Friday, May 1, 2009

Vargas Llosa Changes His Mind

Something important just happened. Alvaro Vargas Llosa (left) changed his mind on the U.S. embargo towards Cuba!

No, I'm not being sarcastic. This could be big. You see, Vargas Llosa (son of the famous writer Mario Vargas Llosa) is a political columnist whose views are very similar to conservatives in Miami, including Cuban exiles.

He's optimistic about free markets reducing global poverty, writing in 2007 that "[t]he progress of the market economy that began to free the world of its shackles continues at an even faster pace today." [Reports, since 2005, in fact show that global inequality may be on the rise, and even at risk of growing because of the current global economic crisis. Ironically, Miami also happens to have one the highest levels of inequality in the United States.]

Vargas Llosa is also a big supporter of Cuba's internal dissidents, such as the Ladies in White and the famous Cuban blogger Yoani Sanchez. And, he can't stand Ernest 'Che' Guevara.
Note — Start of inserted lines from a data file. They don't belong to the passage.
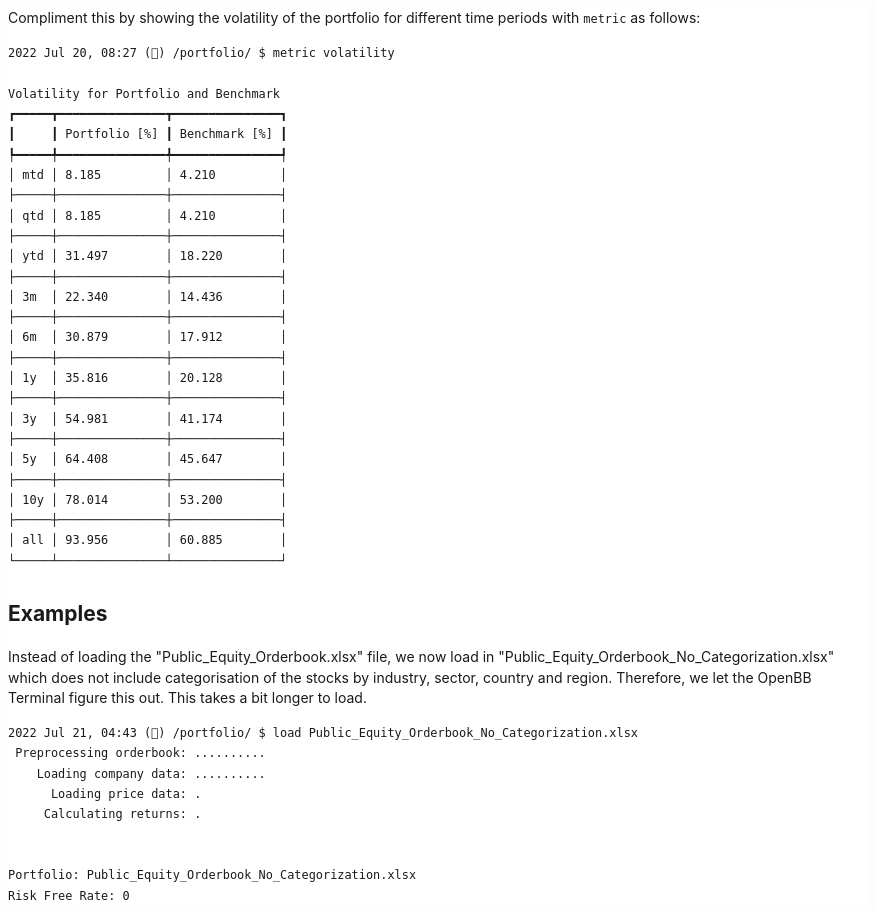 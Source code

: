 Compliment this by showing the volatility of the portfolio for different time periods with `metric` as follows:

```
2022 Jul 20, 08:27 (🦋) /portfolio/ $ metric volatility

Volatility for Portfolio and Benchmark
┏━━━━━┳━━━━━━━━━━━━━━━┳━━━━━━━━━━━━━━━┓
┃     ┃ Portfolio [%] ┃ Benchmark [%] ┃
┡━━━━━╇━━━━━━━━━━━━━━━╇━━━━━━━━━━━━━━━┩
│ mtd │ 8.185         │ 4.210         │
├─────┼───────────────┼───────────────┤
│ qtd │ 8.185         │ 4.210         │
├─────┼───────────────┼───────────────┤
│ ytd │ 31.497        │ 18.220        │
├─────┼───────────────┼───────────────┤
│ 3m  │ 22.340        │ 14.436        │
├─────┼───────────────┼───────────────┤
│ 6m  │ 30.879        │ 17.912        │
├─────┼───────────────┼───────────────┤
│ 1y  │ 35.816        │ 20.128        │
├─────┼───────────────┼───────────────┤
│ 3y  │ 54.981        │ 41.174        │
├─────┼───────────────┼───────────────┤
│ 5y  │ 64.408        │ 45.647        │
├─────┼───────────────┼───────────────┤
│ 10y │ 78.014        │ 53.200        │
├─────┼───────────────┼───────────────┤
│ all │ 93.956        │ 60.885        │
└─────┴───────────────┴───────────────┘
```

## Examples

Instead of loading the "Public_Equity_Orderbook.xlsx" file, we now load in
"Public_Equity_Orderbook_No_Categorization.xlsx" which does not include categorisation of the stocks
by industry, sector, country and region. Therefore, we let the OpenBB Terminal figure this out. This
takes a bit longer to load.

```
2022 Jul 21, 04:43 (🦋) /portfolio/ $ load Public_Equity_Orderbook_No_Categorization.xlsx
 Preprocessing orderbook: ..........
    Loading company data: ..........
      Loading price data: .
     Calculating returns: .


Portfolio: Public_Equity_Orderbook_No_Categorization.xlsx
Risk Free Rate: 0
```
Vargas Llosa is also a big critic of the new political leaders in South America, such as Pres. Hugo Chavez of Venezuela and Pres. Evo Morales of Bolivia. Yet, his harshest criticism is aimed at the people who elected these leaders. He calls them the "Idiots." According to Vargas Llosa, it is "[t]he 'Idiot' species [that] bore responsibility for Latin America’s underdevelopment."

Anyway, Alvaro Vargas Llosa, shares several views with conservatives in Miami, including Cuban exiles, and therefore his writings are published by the most conservative local newspapers in Miami, such as Diario Las Americas and Libre magazine (in the latter where his column appears rights before Armando Perez Roura's). And, the surprise is not only that Vargas Llosa now opposes the U.S. embargo towards Cuba, but that his recent column against the embargo was published by both Diario Las Americas and Libre magazine. The impact on readers could be significant.

In his column, Vargas Llosa argues:

"No democracy based on liberty should tell its citizens what country to visit or whom to trade with, regardless of the government under which they live. Even though the Castro brothers, Fidel and Raul, would obtain a political victory in the very short run, the embargo could no longer be justified... Ultimately, the argument against the sanctions is a moral one. It is not acceptable for a government to abolish individual choice in matters of trade and travel. The only acceptable form of economic embargo is when citizens, not governments, decide not do business with a dictatorship, be that of Burma, Zimbabwe or Cuba."

Vargas Llosa admits that he changed his mind on the embargo just recently, after years of being "conflicted" over it. In July of last year, Vargas Llosa publicly opposed the lifting of EU sanctions on Cuba because it had been historically demonstrated that "you do not pacify tigers by throwing them meat."